Trent’anni senza questo grande uomo e attore, dissacratore, scanzonato, irriverente, mai abbastanza celebrato.
Dopo la guerra, tutti venivano dal basso, ma Ugo ha saputo far volare alto il cinema italiano, con la leggera fluidità dei suoi modi e delle sue interpretazioni che forse nascondevano anche un mondo interiore tormentato e sempre alla ricerca della felicità. Con le donne. Nel cinema e nella vita.

Tutti noi lo abbiamo amato. Palma d’Oro a Cannes nel 1981 per La tragedia di un uomo ridicolo di Bernardo Bertolucci. Sagace, irriverente e sornione, sapeva conquistare tutti.

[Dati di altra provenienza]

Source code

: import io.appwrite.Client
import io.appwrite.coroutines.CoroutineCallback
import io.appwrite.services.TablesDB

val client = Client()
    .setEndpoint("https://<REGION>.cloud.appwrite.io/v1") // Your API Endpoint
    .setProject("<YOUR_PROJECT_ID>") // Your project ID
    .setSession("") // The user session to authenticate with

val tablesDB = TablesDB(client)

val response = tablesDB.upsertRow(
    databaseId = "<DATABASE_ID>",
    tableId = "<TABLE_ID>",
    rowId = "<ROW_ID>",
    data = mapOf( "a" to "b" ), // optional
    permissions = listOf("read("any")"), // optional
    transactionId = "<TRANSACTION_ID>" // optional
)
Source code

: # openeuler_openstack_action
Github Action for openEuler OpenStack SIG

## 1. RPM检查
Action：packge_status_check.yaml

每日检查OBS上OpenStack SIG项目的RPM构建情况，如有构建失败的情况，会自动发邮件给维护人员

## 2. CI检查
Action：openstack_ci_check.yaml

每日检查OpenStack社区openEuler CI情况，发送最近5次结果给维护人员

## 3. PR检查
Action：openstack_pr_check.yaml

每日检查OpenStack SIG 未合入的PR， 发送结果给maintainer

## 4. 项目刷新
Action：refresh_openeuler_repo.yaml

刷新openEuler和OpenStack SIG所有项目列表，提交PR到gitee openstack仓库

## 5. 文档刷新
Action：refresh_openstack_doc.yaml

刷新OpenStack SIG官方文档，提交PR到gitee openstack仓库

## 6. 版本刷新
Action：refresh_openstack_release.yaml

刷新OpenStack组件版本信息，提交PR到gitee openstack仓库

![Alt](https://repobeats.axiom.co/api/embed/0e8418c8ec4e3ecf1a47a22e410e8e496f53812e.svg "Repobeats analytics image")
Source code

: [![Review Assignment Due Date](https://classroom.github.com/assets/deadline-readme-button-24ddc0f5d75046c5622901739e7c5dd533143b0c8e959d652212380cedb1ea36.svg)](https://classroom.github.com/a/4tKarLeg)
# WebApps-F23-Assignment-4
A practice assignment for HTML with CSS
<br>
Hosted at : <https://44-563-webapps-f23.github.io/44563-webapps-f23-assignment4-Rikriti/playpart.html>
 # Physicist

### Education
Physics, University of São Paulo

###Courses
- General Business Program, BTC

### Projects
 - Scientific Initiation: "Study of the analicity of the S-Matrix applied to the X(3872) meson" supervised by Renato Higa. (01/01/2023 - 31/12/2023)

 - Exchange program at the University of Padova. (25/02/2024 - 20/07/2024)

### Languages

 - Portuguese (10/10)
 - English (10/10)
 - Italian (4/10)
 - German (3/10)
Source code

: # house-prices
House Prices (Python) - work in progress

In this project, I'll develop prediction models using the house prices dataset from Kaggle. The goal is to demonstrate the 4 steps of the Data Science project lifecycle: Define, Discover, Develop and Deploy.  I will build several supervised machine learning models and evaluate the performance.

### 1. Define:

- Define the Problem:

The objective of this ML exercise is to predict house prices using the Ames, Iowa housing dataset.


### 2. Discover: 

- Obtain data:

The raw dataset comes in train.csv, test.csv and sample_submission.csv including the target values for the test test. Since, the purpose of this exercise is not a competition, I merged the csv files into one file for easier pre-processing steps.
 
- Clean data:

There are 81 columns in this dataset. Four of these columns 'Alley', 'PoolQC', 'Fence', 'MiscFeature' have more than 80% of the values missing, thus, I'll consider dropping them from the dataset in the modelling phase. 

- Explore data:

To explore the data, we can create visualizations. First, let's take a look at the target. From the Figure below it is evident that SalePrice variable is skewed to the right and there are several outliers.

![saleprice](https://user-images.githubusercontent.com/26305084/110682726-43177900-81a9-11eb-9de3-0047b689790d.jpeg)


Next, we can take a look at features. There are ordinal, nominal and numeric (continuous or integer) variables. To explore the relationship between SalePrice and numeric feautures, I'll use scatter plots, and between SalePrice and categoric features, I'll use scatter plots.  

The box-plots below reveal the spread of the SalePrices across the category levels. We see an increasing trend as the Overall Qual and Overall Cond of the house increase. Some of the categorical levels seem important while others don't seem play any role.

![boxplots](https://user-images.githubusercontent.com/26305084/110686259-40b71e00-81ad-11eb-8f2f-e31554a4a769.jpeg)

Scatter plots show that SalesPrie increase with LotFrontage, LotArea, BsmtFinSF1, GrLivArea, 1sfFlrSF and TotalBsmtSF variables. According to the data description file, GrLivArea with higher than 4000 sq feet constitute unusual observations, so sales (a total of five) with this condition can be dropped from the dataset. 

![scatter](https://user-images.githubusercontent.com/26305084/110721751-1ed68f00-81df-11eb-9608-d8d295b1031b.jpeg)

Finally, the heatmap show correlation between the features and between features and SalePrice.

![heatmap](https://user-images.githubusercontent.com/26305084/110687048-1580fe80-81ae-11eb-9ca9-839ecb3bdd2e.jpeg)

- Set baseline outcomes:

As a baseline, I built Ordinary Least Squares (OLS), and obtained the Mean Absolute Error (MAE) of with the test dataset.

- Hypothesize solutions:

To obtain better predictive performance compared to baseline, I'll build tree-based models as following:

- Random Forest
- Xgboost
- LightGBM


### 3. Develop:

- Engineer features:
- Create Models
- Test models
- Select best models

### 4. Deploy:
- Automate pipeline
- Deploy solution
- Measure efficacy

Nel 1950 esordisce al cinema con un film diretto da Mario Mattoli, I cadetti di Guascogna, al fianco di Walter Chiari. L’anno seguente conosce Raimondo Vianello con cui forma una coppia comica di grande successo che dal 1954 al 1959 lavora per la Rai nel varietà Un due tre; la comicità più schietta e popolare di Ugo e quella raffinata di Raimondo si compenetrano con ottimi risultati comici. Ma a quei tempi, la satira politica a volte veniva censurata.

Il 25 giugno 1959, il duo Tognazzi-Vianello decide di mettere in burla una scena successa la sera prima alla Scala (Giovanni Gronchi, presidente della Repubblica, facendo un gesto galante con una signora, cadde a terra per la sottrazione della sedia, accanto al presidente francese De Gaulle). Il duo ripropose il tutto in televisione: Vianello tolse la sedia a Tognazzi che cadde a terra con Vianello che poi gli dice “Chi ti credi di essere?”. La sera stessa Ettore Bernabei cancellò la trasmissione dalla programmazione televisiva e il direttore della sede di Milano venne cacciato.

Tognazzi negli anni sessanta passa alla commedia all’italiana, dando un apporto unico e molto personale al genere in film come Il federale, 1961; La marcia su Roma, 1962; I mostri, 1963; Il magnifico cornuto, 1964; Straziami ma di baci saziami, 1968; Venga a prendere il caffè da noi, 1970; La Califfa, 1971; In nome del popolo italiano, 1971; Questa specie d’amore, 1972; Vogliamo i colonnelli, 1973; La proprietà non è più un furto, 1973; Romanzo popolare, 1974; Amici miei, 1975; L’anatra all’arancia, 1975; La stanza del vescovo, 1977; I nuovi mostri, 1977; La tragedia di un uomo ridicolo, 1981 (che vale a Tognazzi il premio come miglior attore protagonista al Festival di Cannes).

Con Vittorio Gassman, Alberto Sordi, Marcello Mastroianni, Nino Manfredi, Ugo Tognazzi rappresenta il grande cinema italiano. Fu il primo dei cinque ad andarsene, trent’anni fa esatti, dopo quasi centocinquanta film.

Ha spesso rappresentato l’uomo borghese con una capacità straordinaria di adattarsi ai ruoli.
Non interpretava i personaggi. Erano loro a insinuarsi in lui, tanto era bravo a renderli veri.

La sua grande umanità, la generosità e una grande gioia di vivere trasparivano nel suo essere socievole, amante della buona tavola e della cucina, sebbene avesse anche una tendenza alla solitudine e all’introspezione, come tutti i grandi.

E grande, Tognazzi lo è stato davvero!
Una vita e una carriera irripetibili ed eccezionali. Come lui.